I am confident about getting a secure job with a good income (the average for Aussie graduate dentists is around $90,000 a year,
I was told) when I graduate.
I am living off my income of $400 a fortnight, plus Centrelink youth allowance payments of $300 a fortnight.
I cannot earn more than this as I do 42 hours a week of face-to-face lessons plus studying on top.
I have just been told I will receive a $250,000-$300,000 inheritance in the next couple of months and I don’t know what to do with it!
As I am young I have no responsibilities as such and want to use the inheritance money to make more for my future. But I don’t want to put all of it at risk and don’t know how much I should risk.
I will need some to live off as I will be cut off from Centrelink payments but am just not sure of the best options for me.
Paul: Goodness, Helen, that is a lot of money to land on you at 22, but it is a nice problem!
A couple of months is not far away, so the first thing I want you to do is to put a sensible amount of the inheritance into your day-to-day account to meet your living costs without income and youth allowance for, say, six months.
An interesting debate you should have with yourself is whether to allow exactly what you have now, or give yourself a little pay rise. You are obviously intelligent to be studying dentistry but, smart or not, we are all human.
It is just really easy to spend more without even noticing it.

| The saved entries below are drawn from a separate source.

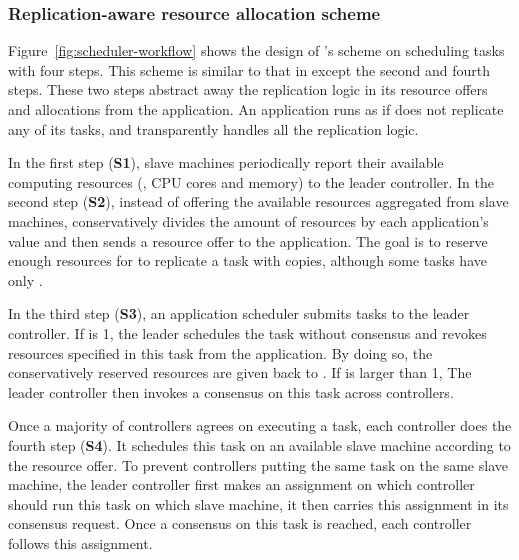 \vspace{-.3in}
\subsubsection{Replication-aware resource allocation scheme}
\label{sec:workflow}\vspace{-.075in}

Figure~\ref{fig:scheduler-workflow} shows the design of \tripod's scheme on 
scheduling tasks with four steps. This scheme is similar to that in \mesos 
except the second and fourth steps. These two steps \tripod abstract away the 
replication logic in its resource offers and allocations from the application. 
An application runs as if \xxx does not replicate any of its tasks, and \tripod 
transparently handles all the replication logic.

In the first step (\textbf{S1}), slave machines periodically report their 
available computing resources (\eg, CPU cores and memory) to the leader 
controller. In the second step (\textbf{S2}), instead of offering the available 
resources aggregated from slave machines, \tripod conservatively divides the 
amount of resources by each application's  value and then sends a 
resource offer to the application. The goal is to reserve enough resources for 
\tripod to replicate a task with  copies, although some tasks have only 
.

In the third step (\textbf{S3}), an application scheduler submits tasks to the 
leader controller. If  is 1, the leader schedules the task without 
consensus and revokes  resources specified in this task from the 
application. By doing so, the conservatively reserved resources are given back 
to \tripod. If  is larger than 1, The leader controller then invokes a 
consensus on this task across controllers.

Once a majority of controllers agrees on executing a task, each controller 
does the fourth step  (\textbf{S4}). It schedules this task on an available 
slave machine according to the resource offer. To prevent controllers putting 
the same task on the same slave machine, the leader controller first makes an 
assignment on which controller should run this task on which slave machine, it 
then carries this assignment in its consensus request. Once a consensus on this 
task is reached, each controller follows this assignment.



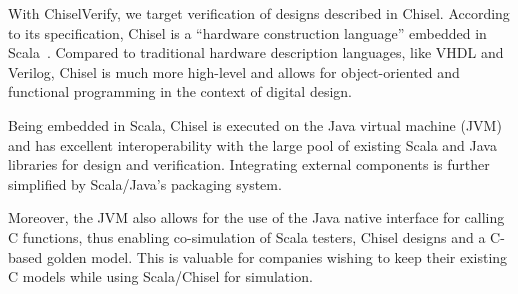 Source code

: \documentclass[conference]{IEEEtran}
\begin{document}
With ChiselVerify, we target verification of designs described in Chisel. According to its 
specification, Chisel is a ``hardware construction language'' embedded in 
Scala~\cite{chisel:dac2012}. Compared to traditional hardware description languages, like 
VHDL and Verilog, Chisel is much more high-level and allows for object-oriented and functional 
programming in the context of digital design.


Being embedded in Scala, Chisel is executed on the Java virtual machine (JVM) and has excellent 
interoperability with the large pool of existing Scala and Java libraries for design and verification. 
Integrating external components is further simplified by Scala/Java's packaging system.


Moreover, the JVM also allows for the use of the Java native interface for calling C functions, 
thus enabling co-simulation of Scala testers, Chisel designs and a C-based golden model. This is 
valuable for companies wishing to keep their existing C models while using Scala/Chisel for simulation.

\end{document}

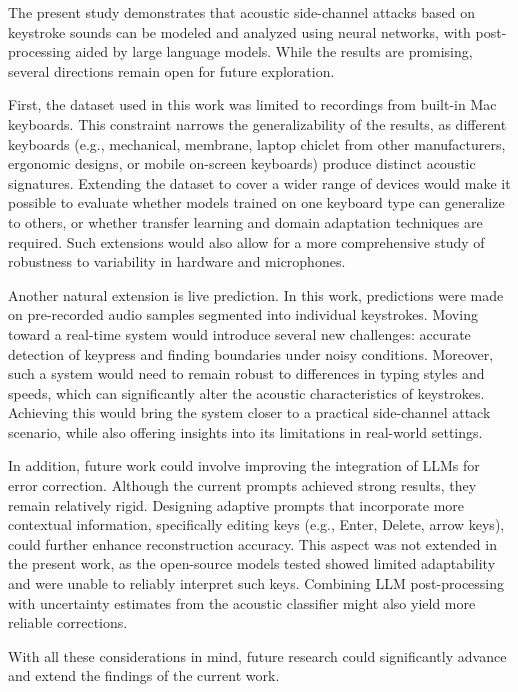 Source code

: \documentclass[a4paper,11pt,twoside]{report}
\theoremstyle{definition}
\begin{document}
The present study demonstrates that acoustic side-channel attacks based on keystroke sounds can be modeled and analyzed using neural networks, with post-processing aided by large language models. While the results are promising, several directions remain open for future exploration.

First, the dataset used in this work was limited to recordings from built-in Mac keyboards. This constraint narrows the generalizability of the results, as different keyboards (e.g., mechanical, membrane, laptop chiclet from other manufacturers, ergonomic designs, or mobile on-screen keyboards) produce distinct acoustic signatures. Extending the dataset to cover a wider range of devices would make it possible to evaluate whether models trained on one keyboard type can generalize to others, or whether transfer learning and domain adaptation techniques are required. Such extensions would also allow for a more comprehensive study of robustness to variability in hardware and microphones.

Another natural extension is live prediction. In this work, predictions were made on pre-recorded audio samples segmented into individual keystrokes. Moving toward a real-time system would introduce several new challenges: accurate detection of keypress and finding boundaries under noisy conditions. Moreover, such a system would need to remain robust to differences in typing styles and speeds, which can significantly alter the acoustic characteristics of keystrokes. Achieving this would bring the system closer to a practical side-channel attack scenario, while also offering insights into its limitations in real-world settings.

In addition, future work could involve improving the integration of LLMs for error correction. Although the current prompts achieved strong results, they remain relatively rigid. Designing adaptive prompts that incorporate more contextual information, specifically editing keys (e.g., Enter, Delete, arrow keys), could further enhance reconstruction accuracy. This aspect was not extended in the present work, as the open-source models tested showed limited adaptability and were unable to reliably interpret such keys. Combining LLM post-processing with uncertainty estimates from the acoustic classifier might also yield more reliable corrections.

With all these considerations in mind, future research could significantly advance and extend the findings of the current work.

\printbibliography
\end{document}

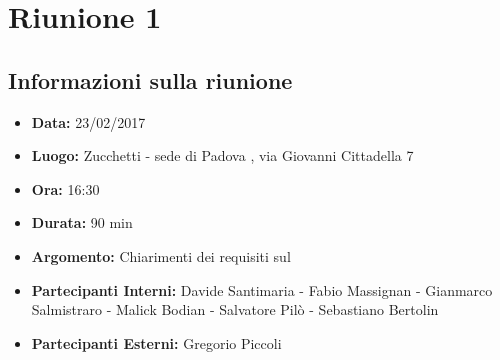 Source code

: 	\section{Riunione 1}
	  \subsection{Informazioni sulla riunione}
	    \begin{itemize}
	      \item \textbf{Data: } 23/02/2017
	      \item \textbf{Luogo: } Zucchetti - sede di Padova , via Giovanni Cittadella 7
	      \item \textbf{Ora: } 16:30
	      \item \textbf{Durata: } 90 min
	      \item \textbf{Argomento: } Chiarimenti dei requisiti sul 
	      \item \textbf{Partecipanti Interni: } Davide Santimaria - Fabio Massignan - Gianmarco Salmistraro - Malick Bodian - Salvatore Pilò - Sebastiano Bertolin
	      \item \textbf{Partecipanti Esterni: } Gregorio Piccoli
	    \end{itemize}
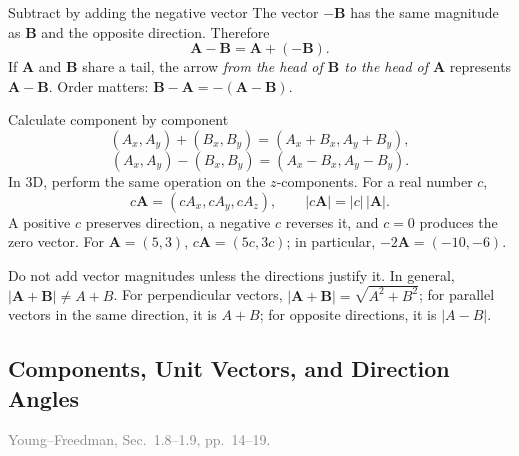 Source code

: \documentclass[11pt,letterpaper]{article}
\newcommand{\vect}[1]{\boldsymbol{#1}}
\newcommand{\bookref}[2]{\textcolor{gray}{\footnotesize Young--Freedman, Sec.~#1, pp.~#2.}}
\begin{document}
\begin{center}
\end{center}

\begin{defbox}{Subtract by adding the negative vector}
The vector $-\vect B$ has the same magnitude as $\vect B$ and the opposite direction. Therefore
\[
 \boxed{\vect A-\vect B=\vect A+(-\vect B).}
\]
If $\vect A$ and $\vect B$ share a tail, the arrow \emph{from the head of $\vect B$ to the head of $\vect A$} represents $\vect A-\vect B$. Order matters:
$\vect B-\vect A=-(\vect A-\vect B)$.
\end{defbox}

\begin{rulebox}{Calculate component by component}
\[
 (A_x,A_y)+(B_x,B_y)=(A_x+B_x,A_y+B_y),
\]
\[
 (A_x,A_y)-(B_x,B_y)=(A_x-B_x,A_y-B_y).
\]
In 3D, perform the same operation on the $z$-components. For a real number $c$,
\[
 c\vect A=(cA_x,cA_y,cA_z),\qquad |c\vect A|=|c|\,|\vect A|.
\]
A positive $c$ preserves direction, a negative $c$ reverses it, and $c=0$ produces the zero vector. For $\vect A=(5,3)$, $c\vect A=(5c,3c)$; in particular, $-2\vect A=(-10,-6)$.
\end{rulebox}

\begin{watchbox}
Do not add vector magnitudes unless the directions justify it. In general,
$|\vect A+\vect B|\ne A+B$. For perpendicular vectors,
$|\vect A+\vect B|=\sqrt{A^2+B^2}$; for parallel vectors in the same direction, it is $A+B$; for opposite directions, it is $|A-B|$.
\end{watchbox}

\subsection{Components, Unit Vectors, and Direction Angles}
\bookref{1.8--1.9}{14--19}
\end{document}
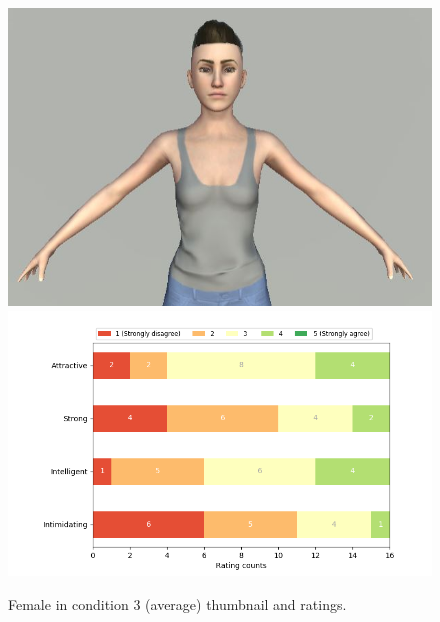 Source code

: \begin{figure}[H]
  \includegraphics[width=\linewidth]{Images/Females/18.JPG}
\endminipage\hfill
{}
  \includegraphics[width=\linewidth]{Survey/avatar_f_experiment3.png}
\endminipage\hfill
\caption{Female in condition 3 (average) thumbnail and ratings.}
\end{figure}

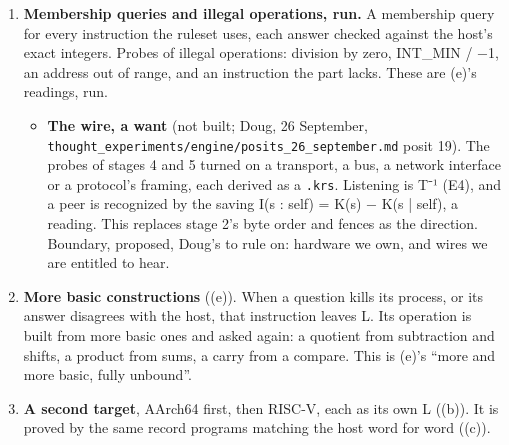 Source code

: \begin{enumerate}
\begin{itemize}
\begin{enumerate}
\begin{itemize}
\item \textbf{One signal for two rules, a reading.} POSIX gives the cell one signal for two rules twice over: SIGFPE for a zero divisor and for INT\_\allowbreak{}MIN / −1, and SIGSEGV for an address out of range and for a stack past its limit. Windows names each apart (0xC0000094 and 0xC0000095, 0xC0000005 and 0xC00000FD). The cell reports a stack overflow on POSIX as an address fault. Telling the two apart there needs the faulting address, read on an alternate signal stack (\texttt{sigaltstack}, \texttt{si\_\allowbreak{}addr}), and that is not built. x86 raises \#DE for both divisions (cited from knowledge); Windows reports the two as 0xC0000094 and 0xC0000095, and Linux as SIGFPE for both. AArch64 answers both with no trap, 0 and INT\_\allowbreak{}MIN, measured on the Pi. One question, 7 / 0, tells x86 from AArch64. RISC-V's −1 is in the test from knowledge and not measured.
\end{itemize}
\item \textbf{Membership queries and illegal operations, run.} A membership query for every instruction the ruleset uses, each answer checked against the host's exact integers. Probes of illegal operations: division by zero, INT\_\allowbreak{}MIN / −1, an address out of range, and an instruction the part lacks. These are (e)'s readings, run.

\begin{itemize}
\item \textbf{The wire, a want} (not built; Doug, 26 September, \texttt{thought\_\allowbreak{}experiments/\allowbreak{}engine/\allowbreak{}posits\_\allowbreak{}26\_\allowbreak{}september.\allowbreak{}md} posit 19). The probes of stages 4 and 5 turned on a transport, a bus, a network interface or a protocol's framing, each derived as a \texttt{.\allowbreak{}krs}. Listening is T⁻¹ (E4), and a peer is recognized by the saving I(s : self) = K(s) − K(s | self), a reading. This replaces stage 2's byte order and fences as the direction. Boundary, proposed, Doug's to rule on: hardware we own, and wires we are entitled to hear.
\end{itemize}
\item \textbf{More basic constructions} ((e)). When a question kills its process, or its answer disagrees with the host, that instruction leaves L. Its operation is built from more basic ones and asked again: a quotient from subtraction and shifts, a product from sums, a carry from a compare. This is (e)'s “more and more basic, fully unbound”.
\item \textbf{A second target}, AArch64 first, then RISC-V, each as its own L ((b)). It is proved by the same record programs matching the host word for word ((c)).


\end{enumerate}
\end{itemize}
\end{enumerate}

So while you might want to give yourself a bit of a cash reserve for a holiday or similar, my advice is to keep up your financial discipline. Put aside as much of
the money as you can.
I’d put the balance after your six months’ living allowance straight into a six-month term deposit with your bank. Sure, you will only get 2.7% or so but it is safe.
Even 2.7% on, say, $250,000 is close to $4000 over six months. After six months you may even roll over for another six months to allow you to think more about
the money over your Christmas university break.
In the longer term, I see this money as a deposit on an investment property or your future home, so I feel it is wise to keep it secure. Your career will be far more valuable than this money, so that should be your main focus for the next few years. Also, I do agree with the many experts, backed by market evidence, who feel that this property boom cycle in many of our cities is slowing, so a panic to buy is neither healthy for you nor necessary.
Right now I think planning your spending and protecting this money is the way to go.